Fig. 3. Effect of actinomycin D, cycloheximide and RU486 on the dexamethasone-induced expression of PXR and Tat (A) Effect of actinomycin D.

H4-II-E-C3 cells were seeded at a density of 5 × 10⁵ in 12-well plates. After an overnight incubation, the cells were treated with dexamethasone (50 nM), actinomycin D (Act D, 1 μM), or both for 6 h. The levels of PXR and Tat mRNA were determined by RT-qPCR. The signals were normalized according to the signal on Pol II mRNA. Letter “b” denotes statistical significance from letter “a”; letter “d” from letter “a” or letter “c”; and letter “a” from letter “c”. (B) Effect of RU486 H4-II-E-C3 cells were seeded as described above and subsequently treated with dexamethasone (50 nM), RU486 (0.1 μM), or both for 24 h.
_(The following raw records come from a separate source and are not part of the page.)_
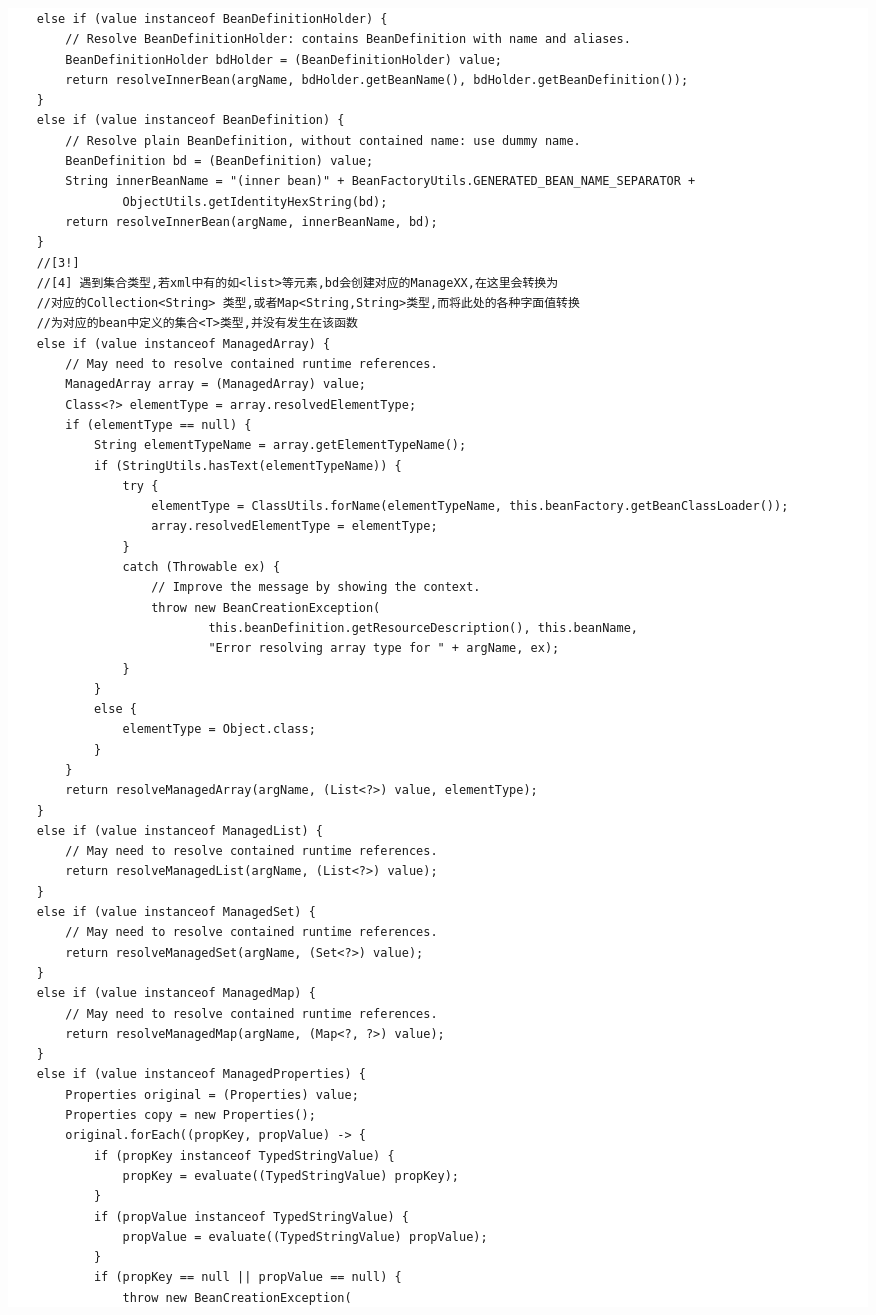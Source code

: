         else if (value instanceof BeanDefinitionHolder) {
            // Resolve BeanDefinitionHolder: contains BeanDefinition with name and aliases.
            BeanDefinitionHolder bdHolder = (BeanDefinitionHolder) value;
            return resolveInnerBean(argName, bdHolder.getBeanName(), bdHolder.getBeanDefinition());
        }
        else if (value instanceof BeanDefinition) {
            // Resolve plain BeanDefinition, without contained name: use dummy name.
            BeanDefinition bd = (BeanDefinition) value;
            String innerBeanName = "(inner bean)" + BeanFactoryUtils.GENERATED_BEAN_NAME_SEPARATOR +
                    ObjectUtils.getIdentityHexString(bd);
            return resolveInnerBean(argName, innerBeanName, bd);
        }
        //[3!]
        //[4] 遇到集合类型,若xml中有的如<list>等元素,bd会创建对应的ManageXX,在这里会转换为
        //对应的Collection<String> 类型,或者Map<String,String>类型,而将此处的各种字面值转换
        //为对应的bean中定义的集合<T>类型,并没有发生在该函数
        else if (value instanceof ManagedArray) {
            // May need to resolve contained runtime references.
            ManagedArray array = (ManagedArray) value;
            Class<?> elementType = array.resolvedElementType;
            if (elementType == null) {
                String elementTypeName = array.getElementTypeName();
                if (StringUtils.hasText(elementTypeName)) {
                    try {
                        elementType = ClassUtils.forName(elementTypeName, this.beanFactory.getBeanClassLoader());
                        array.resolvedElementType = elementType;
                    }
                    catch (Throwable ex) {
                        // Improve the message by showing the context.
                        throw new BeanCreationException(
                                this.beanDefinition.getResourceDescription(), this.beanName,
                                "Error resolving array type for " + argName, ex);
                    }
                }
                else {
                    elementType = Object.class;
                }
            }
            return resolveManagedArray(argName, (List<?>) value, elementType);
        }
        else if (value instanceof ManagedList) {
            // May need to resolve contained runtime references.
            return resolveManagedList(argName, (List<?>) value);
        }
        else if (value instanceof ManagedSet) {
            // May need to resolve contained runtime references.
            return resolveManagedSet(argName, (Set<?>) value);
        }
        else if (value instanceof ManagedMap) {
            // May need to resolve contained runtime references.
            return resolveManagedMap(argName, (Map<?, ?>) value);
        }
        else if (value instanceof ManagedProperties) {
            Properties original = (Properties) value;
            Properties copy = new Properties();
            original.forEach((propKey, propValue) -> {
                if (propKey instanceof TypedStringValue) {
                    propKey = evaluate((TypedStringValue) propKey);
                }
                if (propValue instanceof TypedStringValue) {
                    propValue = evaluate((TypedStringValue) propValue);
                }
                if (propKey == null || propValue == null) {
                    throw new BeanCreationException(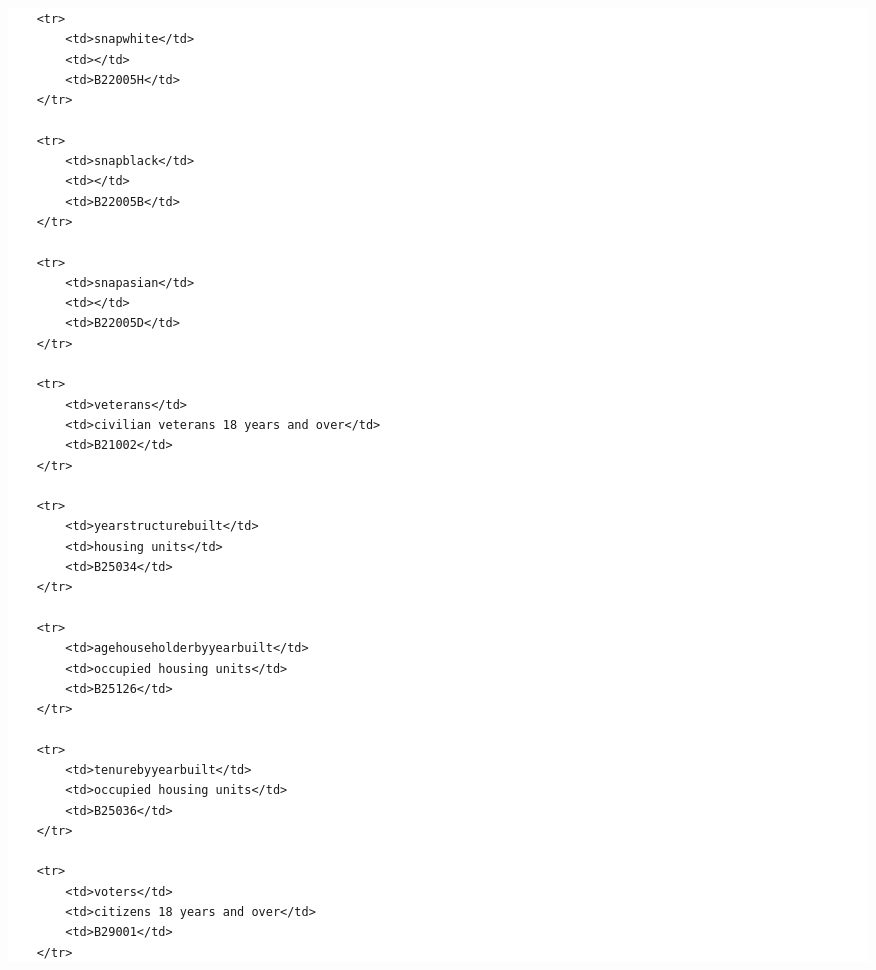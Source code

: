         <tr>
            <td>snapwhite</td>
            <td></td>
            <td>B22005H</td>
        </tr>
    
        <tr>
            <td>snapblack</td>
            <td></td>
            <td>B22005B</td>
        </tr>
    
        <tr>
            <td>snapasian</td>
            <td></td>
            <td>B22005D</td>
        </tr>
    
        <tr>
            <td>veterans</td>
            <td>civilian veterans 18 years and over</td>
            <td>B21002</td>
        </tr>
    
        <tr>
            <td>yearstructurebuilt</td>
            <td>housing units</td>
            <td>B25034</td>
        </tr>
    
        <tr>
            <td>agehouseholderbyyearbuilt</td>
            <td>occupied housing units</td>
            <td>B25126</td>
        </tr>
    
        <tr>
            <td>tenurebyyearbuilt</td>
            <td>occupied housing units</td>
            <td>B25036</td>
        </tr>
    
        <tr>
            <td>voters</td>
            <td>citizens 18 years and over</td>
            <td>B29001</td>
        </tr>
    
</tbody>
</table>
The levels of PXR and Tat mRNA were determined by RT-qPCR, and the signals were normalized according to the signal on Pol II mRNA. Data presented in this figure were assembled from three independent experiments. Letter “b” denotes statistical significance from letter “a”; and letter “d” from letter “c”. (C) Effect of cycloheximide on the dexamethasone-regulated expression of PXR and AGP H4-II-E-C3 cells were seeded as described above and subsequently treated with dexamethasone (50 nM), cycloheximide (CHX, 1 μM), or both for 24 h. The levels of PXR and Tat mRNA were determined by RT-qPCR, and the signals were normalized according to the signal on Pol II mRNA. Data presented in this figure were assembled from three independent experiments. Letter “b” denotes statistical significance from letter “a”; and letter “d” from letter “c”.